Sonic, o jogo, surgiu em 1991. Desenvolvido pela Sega, do Japão, foi um dos principais videogames daquela década, ao lado dos Super Mario Bros, da Nintendo. Já nessa época havia a ideia de levá-lo para o cinema, o que só foi acontecer agora, não sem percalços – quando lançaram o primeiro trailer, em abril de 2019, os fãs criticaram duramente o visual do ouriço. Disseram, por exemplo, que o personagem gerado por computador se assemelhava mais a um humano fantasiado de Sonic. Não demorou para que aparecessem reedições caseiras consideradas melhores do que a original.

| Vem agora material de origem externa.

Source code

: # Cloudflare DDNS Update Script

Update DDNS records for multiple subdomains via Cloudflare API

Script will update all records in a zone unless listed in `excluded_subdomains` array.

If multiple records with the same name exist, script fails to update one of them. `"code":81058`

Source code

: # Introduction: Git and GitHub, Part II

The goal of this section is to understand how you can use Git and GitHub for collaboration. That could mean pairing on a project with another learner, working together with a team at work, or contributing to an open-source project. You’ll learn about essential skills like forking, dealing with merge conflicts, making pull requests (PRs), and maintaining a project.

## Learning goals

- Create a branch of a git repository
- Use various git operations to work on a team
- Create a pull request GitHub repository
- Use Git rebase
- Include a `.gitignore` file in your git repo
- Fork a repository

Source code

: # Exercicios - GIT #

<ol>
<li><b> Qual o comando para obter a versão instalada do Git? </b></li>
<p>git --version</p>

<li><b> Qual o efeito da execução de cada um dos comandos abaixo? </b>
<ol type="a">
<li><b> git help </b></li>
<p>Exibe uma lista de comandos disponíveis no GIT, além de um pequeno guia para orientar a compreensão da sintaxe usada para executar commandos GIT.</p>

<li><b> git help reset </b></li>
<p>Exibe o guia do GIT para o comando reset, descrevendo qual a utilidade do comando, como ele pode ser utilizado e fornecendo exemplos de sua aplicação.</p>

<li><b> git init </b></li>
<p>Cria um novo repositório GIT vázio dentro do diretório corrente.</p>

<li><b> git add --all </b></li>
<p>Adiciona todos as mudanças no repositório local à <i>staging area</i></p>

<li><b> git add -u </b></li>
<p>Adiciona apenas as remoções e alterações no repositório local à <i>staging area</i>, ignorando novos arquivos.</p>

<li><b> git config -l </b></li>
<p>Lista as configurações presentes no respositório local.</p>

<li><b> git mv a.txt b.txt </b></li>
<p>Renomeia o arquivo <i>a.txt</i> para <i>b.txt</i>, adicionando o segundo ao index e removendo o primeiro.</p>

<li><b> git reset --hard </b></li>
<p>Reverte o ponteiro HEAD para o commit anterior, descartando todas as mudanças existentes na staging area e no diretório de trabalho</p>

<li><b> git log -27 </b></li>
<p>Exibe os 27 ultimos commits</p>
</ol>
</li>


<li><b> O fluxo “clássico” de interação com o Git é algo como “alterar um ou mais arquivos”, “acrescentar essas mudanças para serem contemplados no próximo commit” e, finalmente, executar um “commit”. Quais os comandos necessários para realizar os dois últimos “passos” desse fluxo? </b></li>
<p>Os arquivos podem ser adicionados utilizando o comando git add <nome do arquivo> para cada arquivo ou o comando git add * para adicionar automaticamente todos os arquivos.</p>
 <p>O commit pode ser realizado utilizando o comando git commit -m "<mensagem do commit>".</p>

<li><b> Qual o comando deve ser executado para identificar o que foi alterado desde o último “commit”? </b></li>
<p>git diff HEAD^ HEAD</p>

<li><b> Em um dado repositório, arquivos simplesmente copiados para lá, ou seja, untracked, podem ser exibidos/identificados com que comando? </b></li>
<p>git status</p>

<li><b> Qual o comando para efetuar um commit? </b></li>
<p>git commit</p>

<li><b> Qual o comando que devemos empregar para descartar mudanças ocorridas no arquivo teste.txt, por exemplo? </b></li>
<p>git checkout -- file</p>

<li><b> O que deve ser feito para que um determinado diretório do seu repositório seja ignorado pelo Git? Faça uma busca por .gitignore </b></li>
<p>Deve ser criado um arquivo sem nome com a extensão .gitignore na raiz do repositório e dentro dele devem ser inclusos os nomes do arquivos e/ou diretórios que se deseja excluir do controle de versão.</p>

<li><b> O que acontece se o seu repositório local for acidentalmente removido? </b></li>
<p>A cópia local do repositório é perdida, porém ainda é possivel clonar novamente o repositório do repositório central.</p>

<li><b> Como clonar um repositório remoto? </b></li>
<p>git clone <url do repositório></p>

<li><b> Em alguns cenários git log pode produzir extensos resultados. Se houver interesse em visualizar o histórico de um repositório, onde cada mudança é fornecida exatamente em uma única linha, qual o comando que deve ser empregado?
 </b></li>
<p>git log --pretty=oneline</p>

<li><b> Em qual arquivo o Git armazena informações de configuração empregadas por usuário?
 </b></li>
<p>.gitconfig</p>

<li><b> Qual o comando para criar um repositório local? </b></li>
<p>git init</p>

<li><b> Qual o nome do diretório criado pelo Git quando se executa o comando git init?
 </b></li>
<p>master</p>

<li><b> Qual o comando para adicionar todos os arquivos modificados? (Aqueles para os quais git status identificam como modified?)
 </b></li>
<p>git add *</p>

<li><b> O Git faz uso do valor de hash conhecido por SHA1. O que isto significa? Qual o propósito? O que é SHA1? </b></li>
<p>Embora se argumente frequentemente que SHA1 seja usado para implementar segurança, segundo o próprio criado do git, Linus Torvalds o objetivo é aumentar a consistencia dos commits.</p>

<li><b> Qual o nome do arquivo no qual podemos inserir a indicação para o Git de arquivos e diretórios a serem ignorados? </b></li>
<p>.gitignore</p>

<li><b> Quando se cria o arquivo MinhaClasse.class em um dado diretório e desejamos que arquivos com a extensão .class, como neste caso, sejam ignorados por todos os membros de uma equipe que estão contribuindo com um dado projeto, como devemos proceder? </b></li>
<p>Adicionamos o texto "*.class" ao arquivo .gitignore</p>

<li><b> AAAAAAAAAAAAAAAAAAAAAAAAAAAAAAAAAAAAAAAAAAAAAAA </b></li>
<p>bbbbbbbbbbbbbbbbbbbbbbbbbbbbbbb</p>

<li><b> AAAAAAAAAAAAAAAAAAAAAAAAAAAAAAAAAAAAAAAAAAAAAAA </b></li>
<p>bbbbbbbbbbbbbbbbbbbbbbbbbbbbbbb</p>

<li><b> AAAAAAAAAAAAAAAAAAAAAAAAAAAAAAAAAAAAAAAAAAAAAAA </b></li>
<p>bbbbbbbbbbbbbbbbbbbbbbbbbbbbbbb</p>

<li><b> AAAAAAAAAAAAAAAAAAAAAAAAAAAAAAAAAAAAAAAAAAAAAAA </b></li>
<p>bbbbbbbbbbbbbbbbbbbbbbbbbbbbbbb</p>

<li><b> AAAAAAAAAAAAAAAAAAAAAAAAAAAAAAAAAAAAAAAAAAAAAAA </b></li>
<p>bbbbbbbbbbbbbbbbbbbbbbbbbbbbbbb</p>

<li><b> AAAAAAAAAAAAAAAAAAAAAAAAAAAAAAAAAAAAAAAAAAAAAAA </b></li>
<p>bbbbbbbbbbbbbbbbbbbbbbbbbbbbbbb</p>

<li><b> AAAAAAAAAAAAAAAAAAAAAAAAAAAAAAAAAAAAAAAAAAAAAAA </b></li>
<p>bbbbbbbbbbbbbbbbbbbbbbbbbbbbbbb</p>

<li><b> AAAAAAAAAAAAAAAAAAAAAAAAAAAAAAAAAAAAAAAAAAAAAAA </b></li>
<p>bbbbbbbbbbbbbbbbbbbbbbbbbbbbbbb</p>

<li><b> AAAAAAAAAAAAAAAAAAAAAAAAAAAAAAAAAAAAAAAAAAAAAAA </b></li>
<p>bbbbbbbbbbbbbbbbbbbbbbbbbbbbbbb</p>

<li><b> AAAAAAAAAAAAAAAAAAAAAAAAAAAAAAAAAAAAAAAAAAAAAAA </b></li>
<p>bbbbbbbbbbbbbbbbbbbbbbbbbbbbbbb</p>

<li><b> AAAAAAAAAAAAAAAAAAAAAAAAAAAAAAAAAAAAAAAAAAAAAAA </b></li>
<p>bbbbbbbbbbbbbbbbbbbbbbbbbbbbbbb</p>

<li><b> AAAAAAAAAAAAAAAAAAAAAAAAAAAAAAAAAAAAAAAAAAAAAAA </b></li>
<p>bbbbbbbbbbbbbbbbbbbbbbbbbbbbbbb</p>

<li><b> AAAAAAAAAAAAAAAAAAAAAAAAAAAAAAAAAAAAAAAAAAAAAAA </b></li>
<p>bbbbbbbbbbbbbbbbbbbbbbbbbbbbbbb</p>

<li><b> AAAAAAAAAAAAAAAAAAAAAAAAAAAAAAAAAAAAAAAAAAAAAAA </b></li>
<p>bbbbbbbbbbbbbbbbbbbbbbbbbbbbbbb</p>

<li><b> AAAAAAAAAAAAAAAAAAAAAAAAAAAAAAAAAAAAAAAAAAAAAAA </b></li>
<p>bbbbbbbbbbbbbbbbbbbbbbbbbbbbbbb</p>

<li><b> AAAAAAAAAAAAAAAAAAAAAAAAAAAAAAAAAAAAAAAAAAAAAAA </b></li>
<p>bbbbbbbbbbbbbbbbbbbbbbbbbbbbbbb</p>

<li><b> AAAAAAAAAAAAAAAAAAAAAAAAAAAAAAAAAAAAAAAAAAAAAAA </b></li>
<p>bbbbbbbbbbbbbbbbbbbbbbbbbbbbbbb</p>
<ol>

Então, o diretor Jeff Fowler, estreante em longa-metragem, anunciou que o design do herói seria retrabalhado, o que adiou a data do filme de novembro para agora.
O visual de Sonic (voz xarope de Ben Schwartz, da série Parks and Recreation, na versão legendada e de Manolo Rey na dublada) está, de fato, bem melhor, menos sinistro e, portanto, mais condizente com o espírito do filme, que começa com um agrado aos fãs: as tradicionais estrelas que formam o logotipo da produtora Paramount foram substituídas pelos característicos anéis do game. Mas, em que pese essa novidade, Sonic é um filme com cara de já visto desde a cena de abertura, em que o ouriço, sendo perseguido pelo vilão, congela a ação e retrocede no tempo para explicar como chegou até ali. Depois desse recurso bastante batido, somos expostos a referências textuais a Star Wars e ao Homem-Aranha e a uma trilha sonora óbvia (ainda que deliciosa): Don't Stop me Now, do Queen.

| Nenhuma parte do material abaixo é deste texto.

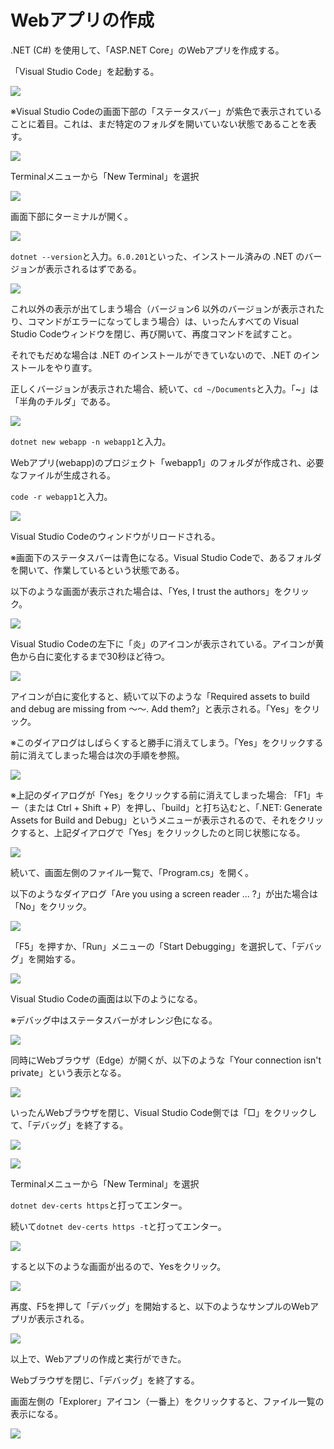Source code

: # Webアプリの作成

.NET (C#) を使用して、「ASP.NET Core」のWebアプリを作成する。

「Visual Studio Code」を起動する。

![](images/ss-2022-04-03-23-35-50.png)

※Visual Studio Codeの画面下部の「ステータスバー」が紫色で表示されていることに着目。これは、まだ特定のフォルダを開いていない状態であることを表す。

![](images/ss-2022-04-03-23-37-26.png)

Terminalメニューから「New Terminal」を選択

![](images/ss-2022-04-03-23-38-55.png)

画面下部にターミナルが開く。

![](images/ss-2022-04-03-23-39-26.png)

`dotnet --version`と入力。`6.0.201`といった、インストール済みの .NET のバージョンが表示されるはずである。

![](images/ss-2022-04-03-23-44-42.png)

これ以外の表示が出てしまう場合（バージョン6 以外のバージョンが表示されたり、コマンドがエラーになってしまう場合）は、いったんすべての Visual Studio Codeウィンドウを閉じ、再び開いて、再度コマンドを試すこと。

それでもだめな場合は .NET のインストールができていないので、.NET のインストールをやり直す。

正しくバージョンが表示された場合、続いて、`cd ~/Documents`と入力。「~」は「半角のチルダ」である。

![](images/ss-2022-04-03-23-40-32.png)

`dotnet new webapp -n webapp1`と入力。

Webアプリ(webapp)のプロジェクト「webapp1」のフォルダが作成され、必要なファイルが生成される。

`code -r webapp1`と入力。

![](images/ss-2022-04-03-23-42-33.png)

Visual Studio Codeのウィンドウがリロードされる。

※画面下のステータスバーは青色になる。Visual Studio Codeで、あるフォルダを開いて、作業しているという状態である。

以下のような画面が表示された場合は、「Yes, I trust the authors」をクリック。

![](images/ss-2022-04-03-23-49-04.png)

Visual Studio Codeの左下に「炎」のアイコンが表示されている。アイコンが黄色から白に変化するまで30秒ほど待つ。

![](images/ss-2022-04-03-23-50-21.png)

アイコンが白に変化すると、続いて以下のような「Required assets to build and debug are missing from ～～. Add them?」と表示される。「Yes」をクリック。

※このダイアログはしばらくすると勝手に消えてしまう。「Yes」をクリックする前に消えてしまった場合は次の手順を参照。

![](images/ss-2022-04-03-23-50-37.png)

※上記のダイアログが「Yes」をクリックする前に消えてしまった場合: 「F1」キー（または Ctrl + Shift + P）を押し、「build」と打ち込むと、「.NET: Generate Assets for Build and Debug」というメニューが表示されるので、それをクリックすると、上記ダイアログで「Yes」をクリックしたのと同じ状態になる。

![](images/ss-2022-04-03-23-53-19.png)

続いて、画面左側のファイル一覧で、「Program.cs」を開く。

以下のようなダイアログ「Are you using a screen reader ... ?」が出た場合は「No」をクリック。

![](images/ss-2022-04-03-23-56-57.png)

「F5」を押すか、「Run」メニューの「Start Debugging」を選択して、「デバッグ」を開始する。

![](images/ss-2022-04-04-00-00-16.png)

Visual Studio Codeの画面は以下のようになる。

※デバッグ中はステータスバーがオレンジ色になる。

![](images/ss-2022-04-03-23-59-13.png)

同時にWebブラウザ（Edge）が開くが、以下のような「Your connection isn't private」という表示となる。

![](images/ss-2022-04-04-00-02-59.png)

いったんWebブラウザを閉じ、Visual Studio Code側では「□」をクリックして、「デバッグ」を終了する。

![](images/ss-2022-04-04-00-03-51.png)

![](images/ss-2022-04-03-23-37-26.png)

Terminalメニューから「New Terminal」を選択

`dotnet dev-certs https`と打ってエンター。

続いて`dotnet dev-certs https -t`と打ってエンター。

![](images/ss-2022-04-04-00-06-33.png)

すると以下のような画面が出るので、Yesをクリック。

![](images/ss-2022-04-04-00-07-33.png)

再度、F5を押して「デバッグ」を開始すると、以下のようなサンプルのWebアプリが表示される。

![](images/ss-2022-04-04-00-08-27.png)

以上で、Webアプリの作成と実行ができた。

Webブラウザを閉じ、「デバッグ」を終了する。

画面左側の「Explorer」アイコン（一番上）をクリックすると、ファイル一覧の表示になる。

![](images/ss-2022-04-04-00-10-27.png)
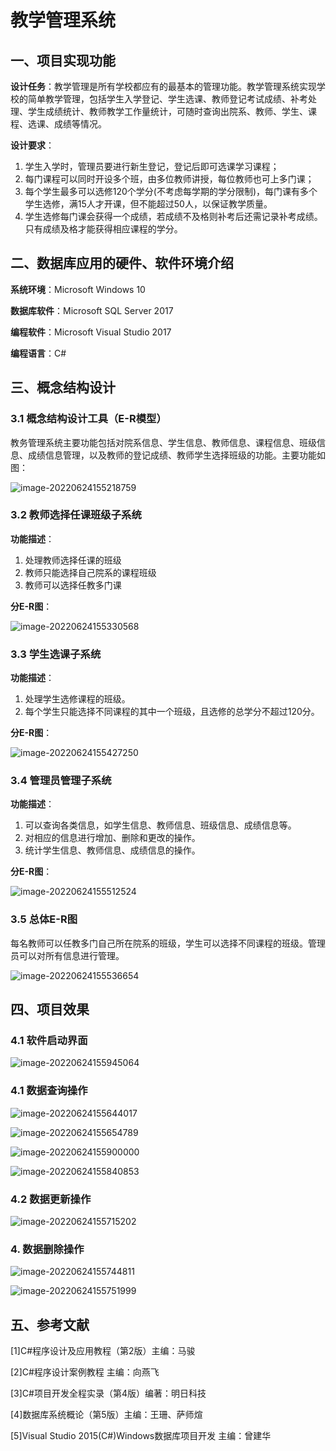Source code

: # 教学管理系统

## 一、项目实现功能

**设计任务**：教学管理是所有学校都应有的最基本的管理功能。教学管理系统实现学校的简单教学管理，包括学生入学登记、学生选课、教师登记考试成绩、补考处理、学生成绩统计、教师教学工作量统计，可随时查询出院系、教师、学生、课程、选课、成绩等情况。

**设计要求**：

1. 学生入学时，管理员要进行新生登记，登记后即可选课学习课程；
2. 每门课程可以同时开设多个班，由多位教师讲授，每位教师也可上多门课；
3. 每个学生最多可以选修120个学分(不考虑每学期的学分限制)，每门课有多个学生选修，满15人才开课，但不能超过50人，以保证教学质量。
4. 学生选修每门课会获得一个成绩，若成绩不及格则补考后还需记录补考成绩。只有成绩及格才能获得相应课程的学分。

## 二、数据库应用的硬件、软件环境介绍

**系统环境**：Microsoft Windows 10

**数据库软件**：Microsoft SQL Server 2017

**编程软件**：Microsoft Visual Studio 2017

**编程语言**：C#

## 三、概念结构设计

### 3.1 概念结构设计工具（E-R模型）

教务管理系统主要功能包括对院系信息、学生信息、教师信息、课程信息、班级信息、成绩信息管理，以及教师的登记成绩、教师学生选择班级的功能。主要功能如图：

![image-20220624155218759](https://github.com/ZihaoXTEI/EduAdminSys/tree/master/images/image-20220624155218759.png)

### 3.2 教师选择任课班级子系统

**功能描述**：

1. 处理教师选择任课的班级
2. 教师只能选择自己院系的课程班级
3. 教师可以选择任教多门课

**分E-R图**：

![image-20220624155330568](https://github.com/ZihaoXTEI/EduAdminSys/tree/master/images/image-20220624155330568.png)

### 3.3 学生选课子系统

**功能描述**：

1. 处理学生选修课程的班级。
2. 每个学生只能选择不同课程的其中一个班级，且选修的总学分不超过120分。

**分E-R图**：

![image-20220624155427250](https://github.com/ZihaoXTEI/EduAdminSys/tree/master/images/image-20220624155427250.png)

### 3.4 管理员管理子系统

**功能描述**：

1. 可以查询各类信息，如学生信息、教师信息、班级信息、成绩信息等。
2. 对相应的信息进行增加、删除和更改的操作。
3. 统计学生信息、教师信息、成绩信息的操作。

**分E-R图**：

![image-20220624155512524](https://github.com/ZihaoXTEI/EduAdminSys/tree/master/images/image-20220624155512524.png)

### 3.5 总体E-R图

每名教师可以任教多门自己所在院系的班级，学生可以选择不同课程的班级。管理员可以对所有信息进行管理。

![image-20220624155536654](https://github.com/ZihaoXTEI/EduAdminSys/tree/master/images/image-20220624155536654.png)

## 四、项目效果

### 4.1 软件启动界面

![image-20220624155945064](https://github.com/ZihaoXTEI/EduAdminSys/tree/master/images/image-20220624155945064.png)

### 4.1 数据查询操作

![image-20220624155644017](https://github.com/ZihaoXTEI/EduAdminSys/tree/master/images/image-20220624155644017.png)

![image-20220624155654789](https://github.com/ZihaoXTEI/EduAdminSys/tree/master/images/image-20220624155654789.png)

![image-20220624155900000](https://github.com/ZihaoXTEI/EduAdminSys/tree/master/images/image-20220624155900000.png)

![image-20220624155840853](https://github.com/ZihaoXTEI/EduAdminSys/tree/master/images/image-20220624155840853.png)



### 4.2 数据更新操作

![image-20220624155715202](https://github.com/ZihaoXTEI/EduAdminSys/tree/master/images/image-20220624155715202.png)

### 4. 数据删除操作

![image-20220624155744811](https://github.com/ZihaoXTEI/EduAdminSys/tree/master/images/image-20220624155744811.png)

![image-20220624155751999](https://github.com/ZihaoXTEI/EduAdminSys/tree/master/images/image-20220624155751999.png)

## 五、参考文献

[1]C#程序设计及应用教程（第2版）主编：马骏

[2]C#程序设计案例教程 主编：向燕飞

[3]C#项目开发全程实录（第4版）编著：明日科技

[4]数据库系统概论（第5版）主编：王珊、萨师煊

[5]Visual Studio 2015(C#)Windows数据库项目开发 主编：曾建华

Simplificando a sinopse, Sonic, em uma cidadezinha americana (Green Hills, outra citação ao jogo da Sega), primeiro atazana e depois fica amigo de um policial Tom Wachowski (James Marsden, novamente contracenando com um personagem digital animal – o anterior foi o coelho de Hop – Rebelde Sem Páscoa). Enquanto isso, o ouriço passa a ser caçado, a mando do governo dos EUA, pelo Dr. Ivan "Eggman" Robotnik – que marca a volta do ator e comediante Jim Carrey ao cinema, após quatro anos de afastamento.
Eu tinha esperança de que fosse um retorno no mínimo interessante, mas Carrey, 58 anos, não parece muito inspirado. Faz suas caretas, faz sua dancinha, mas os diálogos estão longe de causar impacto. Seu momento mais engraçado ocorre apenas em uma das duas cenas pós-créditos – sim, Sonic tem a petulância de contar com duas cenas pós-créditos, cada uma permitindo o vislumbre de uma narrativa diferente, como se estivéssemos diante do começo de uma longeva franquia (engolirei minhas palavras se isso acontecer). Exilado em um mundo inóspito e cheio de cogumelos gigantes, Robotnik raspa a cabeleira, para ficar com o semblante do game, e emula o Coronel Kurtz de Apocalypse Now.
São de citações e referências, como aos gibis do Flash e à cinessérie Velozes e Furiosos, que se alimenta o público adulto. Mas o prato é requentado. Faltou explorar de forma mais criativa o poder do protagonista. As principais sequências de Sonic repetem a tática empregada nos filmes dos X-Men para as ações de Mercúrio, o mutante superveloz: os personagens ficam em suspenso enquanto o ouriço rearranja posições e objetos para provocar efeito cômico. E isso ocorre duas vezes no filme.